Tuesday, July 1, 2008

From Joel Greenblatt to Jim Rogers, Part III: The Importance of Macro Trends

The intent of this series of posts is to put my later posts about specific investment ideas in context, by describing the evolution of my thinking on investing over the last year and a half, as I've made mistakes and tried to learn from them. I'm going to break this up into a few posts, just to keep each post from being too long.
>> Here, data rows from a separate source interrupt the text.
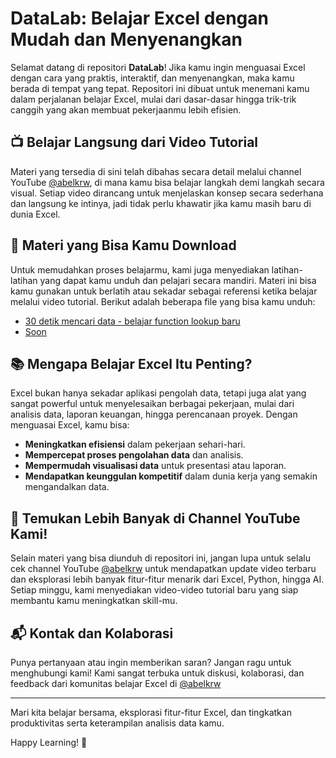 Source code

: # DataLab: Belajar Excel dengan Mudah dan Menyenangkan

Selamat datang di repositori **DataLab**! Jika kamu ingin menguasai Excel dengan cara yang praktis, interaktif, dan menyenangkan, maka kamu berada di tempat yang tepat. Repositori ini dibuat untuk menemani kamu dalam perjalanan belajar Excel, mulai dari dasar-dasar hingga trik-trik canggih yang akan membuat pekerjaanmu lebih efisien.

## 📺 Belajar Langsung dari Video Tutorial

Materi yang tersedia di sini telah dibahas secara detail melalui channel YouTube [@abelkrw](https://www.youtube.com/@abelkrw), di mana kamu bisa belajar langkah demi langkah secara visual. Setiap video dirancang untuk menjelaskan konsep secara sederhana dan langsung ke intinya, jadi tidak perlu khawatir jika kamu masih baru di dunia Excel.

## 📝 Materi yang Bisa Kamu Download

Untuk memudahkan proses belajarmu, kami juga menyediakan latihan-latihan yang dapat kamu unduh dan pelajari secara mandiri. Materi ini bisa kamu gunakan untuk berlatih atau sekadar sebagai referensi ketika belajar melalui video tutorial. Berikut adalah beberapa file yang bisa kamu unduh:

- [30 detik mencari data - belajar function lookup baru](https://github.com/AbelKristanto/material-learning/blob/main/excel/Week%201%20-%20Excel.xlsx)
- [Soon](#)

## 📚 Mengapa Belajar Excel Itu Penting?

Excel bukan hanya sekadar aplikasi pengolah data, tetapi juga alat yang sangat powerful untuk menyelesaikan berbagai pekerjaan, mulai dari analisis data, laporan keuangan, hingga perencanaan proyek. Dengan menguasai Excel, kamu bisa:

- **Meningkatkan efisiensi** dalam pekerjaan sehari-hari.
- **Mempercepat proses pengolahan data** dan analisis.
- **Mempermudah visualisasi data** untuk presentasi atau laporan.
- **Mendapatkan keunggulan kompetitif** dalam dunia kerja yang semakin mengandalkan data.

## 🔗 Temukan Lebih Banyak di Channel YouTube Kami!

Selain materi yang bisa diunduh di repositori ini, jangan lupa untuk selalu cek channel YouTube [@abelkrw](https://www.youtube.com/@abelkrw) untuk mendapatkan update video terbaru dan eksplorasi lebih banyak fitur-fitur menarik dari Excel, Python, hingga AI. Setiap minggu, kami menyediakan video-video tutorial baru yang siap membantu kamu meningkatkan skill-mu.

## 📬 Kontak dan Kolaborasi

Punya pertanyaan atau ingin memberikan saran? Jangan ragu untuk menghubungi kami! Kami sangat terbuka untuk diskusi, kolaborasi, dan feedback dari komunitas belajar Excel di [@abelkrw](https://www.instagram.com/abelkrw/)

---

Mari kita belajar bersama, eksplorasi fitur-fitur Excel, dan tingkatkan produktivitas serta keterampilan analisis data kamu.

Happy Learning! 🚀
The Importance of Paying Attention to the Relevant Macro Trends

Another lesson I picked up over the last year and a half was the importance of paying attention to the relevant macro trends when evaluating potential investments. It's important to remember here that the Magic Formula is a backward-looking screening system: it uses trailing 12-month data to calculate earnings yield and return on invested capital, on the theory that, more often than not, trailing data are predictive of future performance. The impact of relevant macro trends can determine to what extent this will be true. For example, a wallboard company might have had impressive trailing twelve month earnings at the beginning of 2006, due to the residential construction boom that peaked during the previous year, but those trailing earnings wouldn't have been a good guide to its earnings during the construction bust to come. Below is an example of a mistake I made last year by not paying attention to the relevant macro trend.


Anatomy of a Mistake


I originally wrote the following postmortem on the GuruFocus website on April 24th. Since then, the stock is down a little bit more (it closed at $11.78 today), but otherwise nothing has changed materially.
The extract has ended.